▶ **THE INPUT**:
- Opening Delimiter -
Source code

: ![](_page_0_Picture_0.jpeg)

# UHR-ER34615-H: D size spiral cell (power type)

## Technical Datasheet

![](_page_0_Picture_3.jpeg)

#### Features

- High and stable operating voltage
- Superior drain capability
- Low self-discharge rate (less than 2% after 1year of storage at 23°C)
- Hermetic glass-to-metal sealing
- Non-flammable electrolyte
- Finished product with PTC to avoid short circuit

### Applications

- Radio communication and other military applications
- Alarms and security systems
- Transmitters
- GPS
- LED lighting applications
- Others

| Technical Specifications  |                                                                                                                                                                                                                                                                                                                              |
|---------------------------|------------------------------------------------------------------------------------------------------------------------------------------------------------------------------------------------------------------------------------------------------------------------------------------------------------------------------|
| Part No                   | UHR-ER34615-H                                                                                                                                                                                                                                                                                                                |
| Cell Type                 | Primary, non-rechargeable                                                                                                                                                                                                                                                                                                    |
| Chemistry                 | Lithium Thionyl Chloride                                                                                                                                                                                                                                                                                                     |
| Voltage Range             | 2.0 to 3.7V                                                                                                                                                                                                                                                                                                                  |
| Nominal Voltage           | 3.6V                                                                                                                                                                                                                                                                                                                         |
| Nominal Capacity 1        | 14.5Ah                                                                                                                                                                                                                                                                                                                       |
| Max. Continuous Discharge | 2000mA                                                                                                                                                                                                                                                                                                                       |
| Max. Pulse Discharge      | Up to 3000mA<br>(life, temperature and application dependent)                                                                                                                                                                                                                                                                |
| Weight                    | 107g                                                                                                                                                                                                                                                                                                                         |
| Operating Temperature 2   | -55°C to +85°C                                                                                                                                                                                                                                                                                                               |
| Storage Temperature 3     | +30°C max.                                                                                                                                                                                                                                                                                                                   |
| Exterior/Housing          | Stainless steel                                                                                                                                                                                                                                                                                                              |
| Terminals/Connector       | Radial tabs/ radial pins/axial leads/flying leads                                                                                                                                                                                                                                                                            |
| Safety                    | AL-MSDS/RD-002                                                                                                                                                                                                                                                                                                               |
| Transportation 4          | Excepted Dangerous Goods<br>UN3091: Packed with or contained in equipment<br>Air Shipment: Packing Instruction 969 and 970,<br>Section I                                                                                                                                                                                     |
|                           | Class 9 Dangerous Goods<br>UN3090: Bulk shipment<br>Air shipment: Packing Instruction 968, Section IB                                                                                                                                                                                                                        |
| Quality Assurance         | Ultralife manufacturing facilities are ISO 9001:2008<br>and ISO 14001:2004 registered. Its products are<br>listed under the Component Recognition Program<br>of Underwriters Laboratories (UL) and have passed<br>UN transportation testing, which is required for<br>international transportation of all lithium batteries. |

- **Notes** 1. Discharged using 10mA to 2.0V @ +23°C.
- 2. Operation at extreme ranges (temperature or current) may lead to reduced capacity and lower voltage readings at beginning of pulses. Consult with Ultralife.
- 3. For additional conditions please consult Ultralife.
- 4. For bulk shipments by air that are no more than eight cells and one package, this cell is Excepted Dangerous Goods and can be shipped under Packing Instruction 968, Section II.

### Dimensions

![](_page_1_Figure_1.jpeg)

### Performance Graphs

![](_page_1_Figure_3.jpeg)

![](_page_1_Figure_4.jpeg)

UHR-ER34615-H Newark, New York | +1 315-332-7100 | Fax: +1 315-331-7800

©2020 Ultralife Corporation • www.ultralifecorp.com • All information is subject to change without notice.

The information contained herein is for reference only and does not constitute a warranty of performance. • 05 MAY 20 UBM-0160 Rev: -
- Closing Delimiter -
Each line in the records above with "contained" must be returned.

▶ **SOLUTION TO THIS TASK**:
| Transportation 4          | Excepted Dangerous Goods<br>UN3091: Packed with or contained in equipment<br>Air Shipment: Packing Instruction 969 and 970,<br>Section I                                                                                                                                                                                     |
The information contained herein is for reference only and does not constitute a warranty of performance. • 05 MAY 20 UBM-0160 Rev: -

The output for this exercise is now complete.